• [WHAT IS EXPECTED]: Copy out each line below containing "construcción".

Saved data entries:
════════════════════

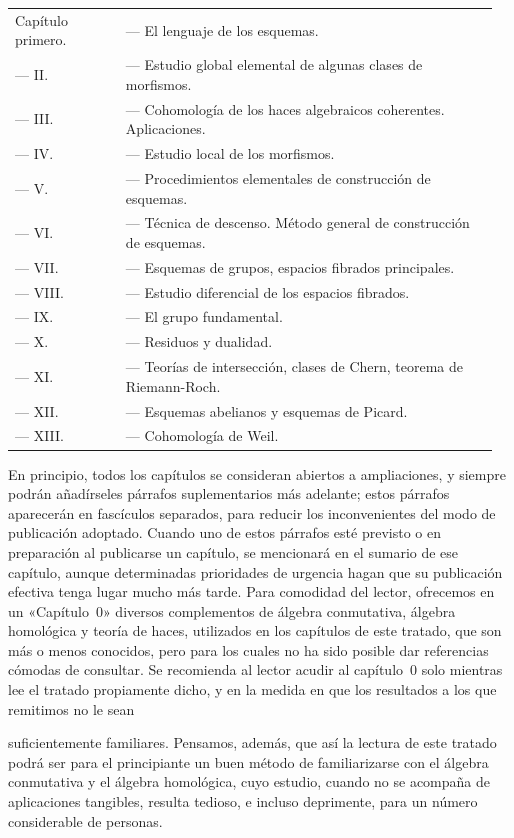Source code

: \medskip
\begin{tabular}{@{}p{0.22\linewidth}p{0.74\linewidth}@{}}
  Capítulo primero. & --- El lenguaje de los esquemas.\\
  --- II. & --- Estudio global elemental de algunas clases de morfismos.\\
  --- III. & --- Cohomología de los haces algebraicos coherentes. Aplicaciones.\\
  --- IV. & --- Estudio local de los morfismos.\\
  --- V. & --- Procedimientos elementales de construcción de esquemas.\\
  --- VI. & --- Técnica de descenso. Método general de construcción de esquemas.\\
  --- VII. & --- Esquemas de grupos, espacios fibrados principales.\\
  --- VIII. & --- Estudio diferencial de los espacios fibrados.\\
  --- IX. & --- El grupo fundamental.\\
  --- X. & --- Residuos y dualidad.\\
  --- XI. & --- Teorías de intersección, clases de Chern, teorema de Riemann-Roch.\\
  --- XII. & --- Esquemas abelianos y esquemas de Picard.\\
  --- XIII. & --- Cohomología de Weil.\\
\end{tabular}
\medskip

En principio, todos los capítulos se consideran abiertos a ampliaciones, y siempre podrán añadírseles párrafos suplementarios más adelante; estos párrafos aparecerán en fascículos separados, para reducir los inconvenientes del modo de publicación adoptado.
Cuando uno de estos párrafos esté previsto o en preparación al publicarse un capítulo, se mencionará en el sumario de ese capítulo, aunque determinadas prioridades de urgencia hagan que su publicación efectiva tenga lugar mucho más tarde.
Para comodidad del lector, ofrecemos en un «Capítulo~0» diversos complementos de álgebra conmutativa, álgebra homológica y teoría de haces, utilizados en los capítulos de este tratado, que son más o menos conocidos, pero para los cuales no ha sido posible dar referencias cómodas de consultar.
Se recomienda al lector acudir al capítulo~0 solo mientras lee el tratado propiamente dicho, y en la medida en que los resultados a los que remitimos no le sean

suficientemente familiares.
Pensamos, además, que así la lectura de este tratado podrá ser para el principiante un buen método de familiarizarse con el álgebra conmutativa y el álgebra homológica, cuyo estudio, cuando no se acompaña de aplicaciones tangibles, resulta tedioso, e incluso deprimente, para un número considerable de personas.

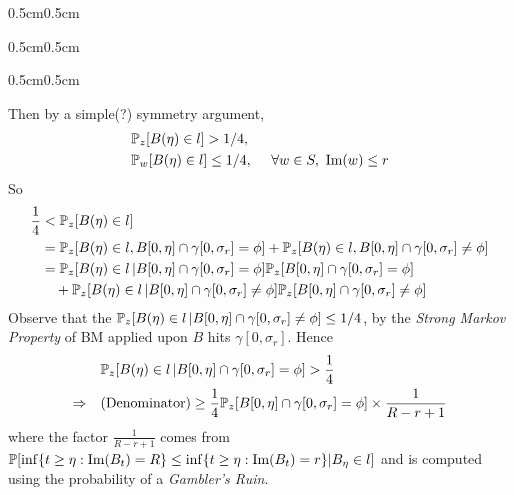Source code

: \documentclass[12pt,a4paper]{article}
\newenvironment{proof}
{\begin{changemargin}{0.5cm}{0.5cm} 
	}%
	{\end{changemargin}
}
\newenvironment{subproof}
{\begin{changemargin}{0.5cm}{0.5cm} 
	}%
	{\end{changemargin}
}
\newenvironment{p}
{\begin{proof} 
	}%
	{\end{proof}
}
\begin{document}
\begin{p}
\begin{subproof}
\begin{subproof}
Then by a simple(?) symmetry argument,
\begin{align*}
& \mathbb{P}_z [B(\eta) \in l] > 1/4, \\
& \mathbb{P}_w [B(\eta)\in l] \leq 1/4,\quad \,\, \forall w\in S, \,\, \text{Im}(w) \leq r
\end{align*}
So
\begin{align*}
\frac{1}{4} &< \mathbb{P}_z [B(\eta) \in l] \\
&= \mathbb{P}_z [B(\eta) \in l, B[0, \eta] \cap \gamma[0, \sigma_r] = \phi] + \mathbb{P}_z [B(\eta) \in l, B[0, \eta] \cap \gamma[0, \sigma_r] \neq \phi] \\
&= \mathbb{P}_z[B(\eta) \in l \, | B[0, \eta] \cap \gamma[0, \sigma_r] = \phi] \mathbb{P}_z[B[0, \eta]\cap \gamma[0, \sigma_r] = \phi] \\
& \quad + \mathbb{P}_z [B(\eta)\in l \, | B[0,\eta] \cap \gamma[0, \sigma_r] \neq \phi] \mathbb{P}_z[B[0,\eta] \cap \gamma[0, \sigma_r] \neq \phi]  
\end{align*}
Observe that the $\mathbb{P}_z [B(\eta)\in l \,| B[0,\eta] \cap \gamma[0, \sigma_r] \neq \phi] \leq 1/4$, by the \emph{Strong Markov Property} of BM applied upon $B$ hits $\gamma[0, \sigma_r]$. Hence
\begin{align*}
& \mathbb{P}_z [B(\eta) \in l \,| B[0, \eta] \cap \gamma[0, \sigma_r] =\phi] >\frac{1}{4} \\
\Rightarrow \quad & \text{(Denominator)} \geq \frac{1}{4} \mathbb{P}_z [B[0, \eta]\cap \gamma[0, \sigma_r]=\phi] \times \frac{1}{R-r+1}
\end{align*}
where the factor $\frac{1}{R-r+1}$ comes from $\mathbb{P}[\inf\{t\geq \eta : \text{Im}(B_t)= R\} \leq \inf\{t\geq \eta : \text{Im}(B_t)= r \} | B_{\eta} \in l]$ and is computed using the probability of a \emph{Gambler's Ruin}.
\s


\end{subproof}
\end{subproof}
\end{p}
\end{document}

════════════════════

• [YOUR RESPONSE]:
  --- V. & --- Procedimientos elementales de construcción de esquemas.\\
  --- VI. & --- Técnica de descenso. Método general de construcción de esquemas.\\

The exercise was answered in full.